/open-Qmin

Liquid crystal simulations in the Landau de Gennes framework

Primary LanguageC++OtherNOASSERTION

open Qmin

open Qmin is an open-source code base for performing lattice-discretized Landau-deGennes modeling of liquid crystal systems. It has been developed as a collaboration between the research groups of Daniel Sussman and Daniel Beller. If you have any comments, want to contribute to this project, or simply want to share how you're using our code to do cool stuff feel free to send an email to either of us!

This repository contains code for performing lattice-discretized Landau deGennes liquid crystal modeling, using single or multiple CPU or GPU resources for efficient, large-scale simulations. Included is an optional graphical user interface for running and setting up the simulations. Usefully, the GUI has the functionality to generate a compilable file, allowing the GUI to be used for prototyping and then directly running larger- scale simulations.

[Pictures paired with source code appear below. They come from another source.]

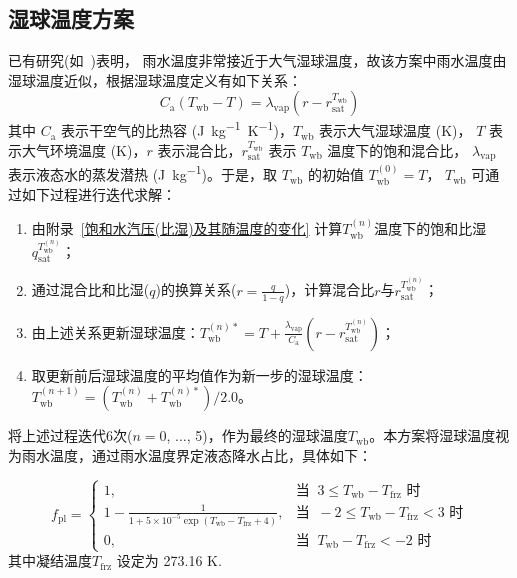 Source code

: \subsection{湿球温度方案}\label{湿球温度方案}
已有研究(如~\citet{anderson1998moored})表明，
雨水温度非常接近于大气湿球温度，故该方案中雨水温度由湿球温度近似，根据湿球温度定义有如下关系：
\begin{equation}
  \label{eq:湿球温度定义}
  C_{\mathrm{a}}\left(T_{\mathrm{w b}}-T\right)=\lambda_{\mathrm{vap}}\left(r-r_{\mathrm{s a t}}^{T_{\mathrm{w b}}}\right)
\end{equation}
其中 $C_{\mathrm{a}}$ 表示干空气的比热容 (\unit{J.kg^{-1}.K^{-1}})，$T_{\mathrm{wb}}$ 表示大气湿球温度 (K)，
$T$ 表示大气环境温度 (K)，$r$ 表示混合比，$r_{\mathrm{sat}}^{T_{\mathrm{wb}}}$ 表示 $T_{\mathrm{wb}}$ 温度下的饱和混合比，
$\lambda_{\mathrm {vap}}$ 表示液态水的蒸发潜热 (\unit{J.kg^{-1}})。于是，取 $T_{\mathrm{wb}}$ 的初始值 $T_{\mathrm{wb}}^{\left(0\right)}=T$，
$T_{\mathrm{wb}}$ 可通过如下过程进行迭代求解：
\begin{enumerate}
  \item 由附录~\ref{饱和水汽压(比湿)及其随温度的变化} 计算$T_{\mathrm{wb}}^{\left(n\right)}$温度下的饱和比湿$q_{\mathrm{sat}}^{T_{\mathrm{wb}}^{\left(n\right)}}$；
  \item 通过混合比和比湿($q$)的换算关系($r=\frac{q}{1-q}$)，计算混合比$r$与$r_{\mathrm{sat}}^{T_{\mathrm{wb}}^{\left(n\right)}}$；
  \item 由上述关系更新湿球温度：$T_{\mathrm{wb}}^{\left(n\right)\ast}=T+\frac{\lambda_{\mathrm {vap}}}{C_{\mathrm{a}}}\left(r-r_{\mathrm{sat}}^{T_{\mathrm{wb}}^{\left(n\right)}}\right)$；
  \item 取更新前后湿球温度的平均值作为新一步的湿球温度：$T_{\mathrm{wb}}^{\left(n+1\right)}=\left(T_{\mathrm{wb}}^{\left(n\right)}+T_{\mathrm{wb}}^{\left(n\right)\ast}\right)/2.0$。
\end{enumerate}
将上述过程迭代6次($n=0$, $\ldots$, 5)，作为最终的湿球温度$T_{\mathrm{wb}}$。本方案将湿球温度视为雨水温度，通过雨水温度界定液态降水占比，具体如下：

\begin{equation}
  f_{\mathrm{pl}}= \begin{cases}
    1, & \text{当 }\ 3\leqslant T_{\mathrm{wb}} - T_{\mathrm{frz}} \text{ 时} \\
    1 - \frac{1}{1 + 5\times10^{-5}\exp{(T_{\mathrm{wb}} - T_{\mathrm{frz}}+4)}} , & \text{当 }\ -2\leqslant T_{\mathrm{wb}} - T_{\mathrm{frz}} < 3 \text{ 时} \\
    0, & \text{当 }\ T_{\mathrm{wb}} - T_{\mathrm{frz}} < -2 \text{ 时}
  \end{cases}
\end{equation}
%
其中凝结温度$T_{\mathrm{frz}}$ 设定为 273.16 K.


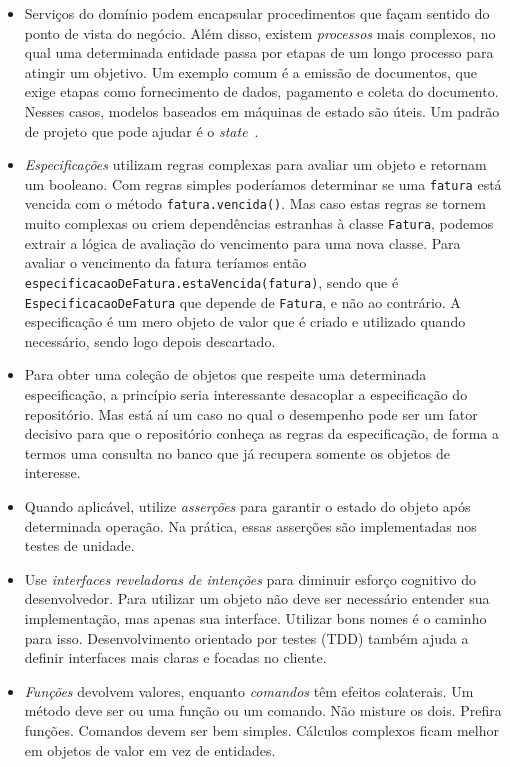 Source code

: \documentclass[a4paper, 12pt]{article}
\newcommand{\code}[1]{\texttt{#1}}
\begin{document}
\begin{itemize}
\item Serviços do domínio podem encapsular procedimentos que façam sentido do ponto de vista do negócio. Além disso, existem \emph{processos} mais complexos, no qual uma determinada entidade passa por etapas de um longo processo para atingir um objetivo. Um exemplo comum é a emissão de documentos, que exige etapas como fornecimento de dados, pagamento e coleta do documento. Nesses casos, modelos baseados em máquinas de estado são úteis. Um padrão de projeto que pode ajudar é o \emph{state}~\cite{Freeman2004Patterns}.

\item \emph{Especificações} utilizam regras complexas para avaliar um objeto e retornam um booleano. Com regras simples poderíamos determinar se uma \code{fatura} está vencida com o método \code{fatura.vencida()}. Mas caso estas regras se tornem muito complexas ou criem dependências estranhas à classe \code{Fatura}, podemos extrair a lógica de avaliação do vencimento para uma nova classe. Para avaliar o vencimento da fatura teríamos então \code{especificacaoDeFatura.estaVencida(fatura)}, sendo que é \code{EspecificacaoDeFatura} que depende de \code{Fatura}, e não ao contrário. A especificação é um mero objeto de valor que é criado e utilizado quando necessário, sendo logo depois descartado.

\item Para obter uma coleção de objetos que respeite uma determinada especificação, a princípio seria interessante desacoplar a especificação do repositório. Mas está aí um caso no qual o desempenho pode ser um fator decisivo para que o repositório conheça as regras da especificação, de forma a termos uma consulta no banco que já recupera somente os objetos de interesse.

\item Quando aplicável, utilize \emph{asserções} para garantir o estado do objeto após determinada operação. Na prática, essas asserções são implementadas nos testes de unidade.

\item Use \emph{interfaces reveladoras de intenções} para diminuir esforço cognitivo do desenvolvedor. Para utilizar um objeto não deve ser necessário entender sua implementação, mas apenas sua interface. Utilizar bons nomes é o caminho para isso. Desenvolvimento orientado por testes (TDD) também ajuda a definir interfaces mais claras e focadas no cliente.

\item \emph{Funções} devolvem valores, enquanto \emph{comandos} têm efeitos colaterais. Um método deve ser ou uma função ou um comando. Não misture os dois. Prefira funções. Comandos devem ser bem simples. Cálculos complexos ficam melhor em objetos de valor em vez de entidades.


\end{itemize}
\end{document}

Some doxygen documentation has been completed, but lots remains to be written. In any event, executing the command "doxygen doc/openQmin_documentation" from the root directory will produce a set of html documentation files.

Basic compilation

See "INSTALLATION.md" for a few more details. Note that the "noQT" branch has stripped away all code related to the GUI for easy installation in environments without QT installed or where it is not necessary (e.g., on clusters)

As noted in the INSTALLATION file, for maximum performance set CUDA_ARCH in line 6 of the CMakeLists.txt file to correspond to the card you want to use

Troubleshooting

If you are having troubles compiling or using the open Qmin Graphical User Interface, before contacting the developers (who are happy to help!) we recommend trying the following ``standard'' troubleshooting steps:

Compilation troubleshooting

If all required dependencies have been installed, the modern CMake build system should keep compilation difficulties to a minimum. If you installed any dependencies by hand you may have to give CMake hints about the location of various directories (see, e.g., lines 35-40 of the CMakeLists.txt file).

If using a GPU, be sure to check what generation your card is and set the ``CUDA_ARCH'' variable (line 6 of the CMakeLists.txt file) appropriately for maximum performance. This Website may help if you are unsure what to use.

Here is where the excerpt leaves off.